• _Prompt_
When you copy the entries, keep every word exactly as it stands.
==== Records for this task ====
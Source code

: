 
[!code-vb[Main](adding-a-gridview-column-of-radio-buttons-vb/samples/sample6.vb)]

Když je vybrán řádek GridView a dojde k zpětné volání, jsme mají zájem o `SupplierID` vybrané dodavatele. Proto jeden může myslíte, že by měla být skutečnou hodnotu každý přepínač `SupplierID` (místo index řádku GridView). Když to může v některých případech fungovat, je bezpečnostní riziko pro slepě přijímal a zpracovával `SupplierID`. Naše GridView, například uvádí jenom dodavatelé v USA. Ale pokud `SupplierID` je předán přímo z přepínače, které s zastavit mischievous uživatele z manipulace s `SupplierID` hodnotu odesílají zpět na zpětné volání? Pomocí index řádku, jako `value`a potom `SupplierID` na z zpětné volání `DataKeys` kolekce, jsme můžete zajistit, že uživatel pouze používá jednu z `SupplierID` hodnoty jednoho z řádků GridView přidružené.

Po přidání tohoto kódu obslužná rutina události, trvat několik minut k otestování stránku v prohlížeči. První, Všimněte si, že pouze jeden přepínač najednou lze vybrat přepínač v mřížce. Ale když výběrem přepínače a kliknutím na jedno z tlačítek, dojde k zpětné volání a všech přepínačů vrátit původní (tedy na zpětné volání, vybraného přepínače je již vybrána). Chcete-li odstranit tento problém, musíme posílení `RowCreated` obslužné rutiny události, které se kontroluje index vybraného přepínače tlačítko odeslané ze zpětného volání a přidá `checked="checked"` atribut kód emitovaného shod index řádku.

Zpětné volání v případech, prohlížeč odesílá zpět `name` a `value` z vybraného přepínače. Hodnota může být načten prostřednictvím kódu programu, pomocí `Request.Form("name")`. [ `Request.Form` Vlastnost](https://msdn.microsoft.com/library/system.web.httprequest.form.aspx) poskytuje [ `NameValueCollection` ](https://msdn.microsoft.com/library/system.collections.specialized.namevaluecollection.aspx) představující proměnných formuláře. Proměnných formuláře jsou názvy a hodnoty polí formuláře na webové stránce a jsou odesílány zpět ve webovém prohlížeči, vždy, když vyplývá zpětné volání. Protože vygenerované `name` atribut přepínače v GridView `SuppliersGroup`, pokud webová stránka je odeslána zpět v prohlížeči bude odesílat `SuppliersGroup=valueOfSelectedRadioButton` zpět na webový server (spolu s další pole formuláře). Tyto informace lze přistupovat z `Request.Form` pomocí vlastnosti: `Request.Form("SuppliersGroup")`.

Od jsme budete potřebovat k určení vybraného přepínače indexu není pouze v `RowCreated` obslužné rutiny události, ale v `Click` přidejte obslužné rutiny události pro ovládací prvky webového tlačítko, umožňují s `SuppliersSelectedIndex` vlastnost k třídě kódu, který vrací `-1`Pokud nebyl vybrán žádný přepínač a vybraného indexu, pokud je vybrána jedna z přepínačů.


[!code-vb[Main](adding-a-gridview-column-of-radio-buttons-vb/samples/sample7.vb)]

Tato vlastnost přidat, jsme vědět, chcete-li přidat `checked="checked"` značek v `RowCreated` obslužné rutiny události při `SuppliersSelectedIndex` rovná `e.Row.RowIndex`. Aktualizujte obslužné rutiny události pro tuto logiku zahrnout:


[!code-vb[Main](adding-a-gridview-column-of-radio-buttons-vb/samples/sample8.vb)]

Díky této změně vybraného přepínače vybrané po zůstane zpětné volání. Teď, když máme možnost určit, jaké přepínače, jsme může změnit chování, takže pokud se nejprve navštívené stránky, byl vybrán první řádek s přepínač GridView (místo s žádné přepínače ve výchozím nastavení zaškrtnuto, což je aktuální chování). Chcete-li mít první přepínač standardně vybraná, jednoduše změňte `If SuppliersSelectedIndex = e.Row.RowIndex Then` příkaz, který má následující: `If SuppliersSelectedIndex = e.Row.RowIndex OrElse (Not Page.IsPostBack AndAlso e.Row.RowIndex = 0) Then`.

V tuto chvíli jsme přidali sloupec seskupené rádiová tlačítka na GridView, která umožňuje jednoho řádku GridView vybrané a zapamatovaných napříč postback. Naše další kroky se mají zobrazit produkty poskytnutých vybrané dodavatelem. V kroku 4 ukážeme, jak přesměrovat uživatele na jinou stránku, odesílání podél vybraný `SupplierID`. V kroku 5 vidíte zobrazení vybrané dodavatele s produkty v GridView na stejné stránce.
====
• _Reply to the exercise_
Source code

: 
[!code-vb[Main](adding-a-gridview-column-of-radio-buttons-vb/samples/sample6.vb)]

Když je vybrán řádek GridView a dojde k zpětné volání, jsme mají zájem o `SupplierID` vybrané dodavatele. Proto jeden může myslíte, že by měla být skutečnou hodnotu každý přepínač `SupplierID` (místo index řádku GridView). Když to může v některých případech fungovat, je bezpečnostní riziko pro slepě přijímal a zpracovával `SupplierID`. Naše GridView, například uvádí jenom dodavatelé v USA. Ale pokud `SupplierID` je předán přímo z přepínače, které s zastavit mischievous uživatele z manipulace s `SupplierID` hodnotu odesílají zpět na zpětné volání? Pomocí index řádku, jako `value`a potom `SupplierID` na z zpětné volání `DataKeys` kolekce, jsme můžete zajistit, že uživatel pouze používá jednu z `SupplierID` hodnoty jednoho z řádků GridView přidružené.

Po přidání tohoto kódu obslužná rutina události, trvat několik minut k otestování stránku v prohlížeči. První, Všimněte si, že pouze jeden přepínač najednou lze vybrat přepínač v mřížce. Ale když výběrem přepínače a kliknutím na jedno z tlačítek, dojde k zpětné volání a všech přepínačů vrátit původní (tedy na zpětné volání, vybraného přepínače je již vybrána). Chcete-li odstranit tento problém, musíme posílení `RowCreated` obslužné rutiny události, které se kontroluje index vybraného přepínače tlačítko odeslané ze zpětného volání a přidá `checked="checked"` atribut kód emitovaného shod index řádku.

Zpětné volání v případech, prohlížeč odesílá zpět `name` a `value` z vybraného přepínače. Hodnota může být načten prostřednictvím kódu programu, pomocí `Request.Form("name")`. [ `Request.Form` Vlastnost](https://msdn.microsoft.com/library/system.web.httprequest.form.aspx) poskytuje [ `NameValueCollection` ](https://msdn.microsoft.com/library/system.collections.specialized.namevaluecollection.aspx) představující proměnných formuláře. Proměnných formuláře jsou názvy a hodnoty polí formuláře na webové stránce a jsou odesílány zpět ve webovém prohlížeči, vždy, když vyplývá zpětné volání. Protože vygenerované `name` atribut přepínače v GridView `SuppliersGroup`, pokud webová stránka je odeslána zpět v prohlížeči bude odesílat `SuppliersGroup=valueOfSelectedRadioButton` zpět na webový server (spolu s další pole formuláře). Tyto informace lze přistupovat z `Request.Form` pomocí vlastnosti: `Request.Form("SuppliersGroup")`.

Od jsme budete potřebovat k určení vybraného přepínače indexu není pouze v `RowCreated` obslužné rutiny události, ale v `Click` přidejte obslužné rutiny události pro ovládací prvky webového tlačítko, umožňují s `SuppliersSelectedIndex` vlastnost k třídě kódu, který vrací `-1`Pokud nebyl vybrán žádný přepínač a vybraného indexu, pokud je vybrána jedna z přepínačů.


[!code-vb[Main](adding-a-gridview-column-of-radio-buttons-vb/samples/sample7.vb)]

Tato vlastnost přidat, jsme vědět, chcete-li přidat `checked="checked"` značek v `RowCreated` obslužné rutiny události při `SuppliersSelectedIndex` rovná `e.Row.RowIndex`. Aktualizujte obslužné rutiny události pro tuto logiku zahrnout:


[!code-vb[Main](adding-a-gridview-column-of-radio-buttons-vb/samples/sample8.vb)]

Díky této změně vybraného přepínače vybrané po zůstane zpětné volání. Teď, když máme možnost určit, jaké přepínače, jsme může změnit chování, takže pokud se nejprve navštívené stránky, byl vybrán první řádek s přepínač GridView (místo s žádné přepínače ve výchozím nastavení zaškrtnuto, což je aktuální chování). Chcete-li mít první přepínač standardně vybraná, jednoduše změňte `If SuppliersSelectedIndex = e.Row.RowIndex Then` příkaz, který má následující: `If SuppliersSelectedIndex = e.Row.RowIndex OrElse (Not Page.IsPostBack AndAlso e.Row.RowIndex = 0) Then`.

V tuto chvíli jsme přidali sloupec seskupené rádiová tlačítka na GridView, která umožňuje jednoho řádku GridView vybrané a zapamatovaných napříč postback. Naše další kroky se mají zobrazit produkty poskytnutých vybrané dodavatelem. V kroku 4 ukážeme, jak přesměrovat uživatele na jinou stránku, odesílání podél vybraný `SupplierID`. V kroku 5 vidíte zobrazení vybrané dodavatele s produkty v GridView na stejné stránce.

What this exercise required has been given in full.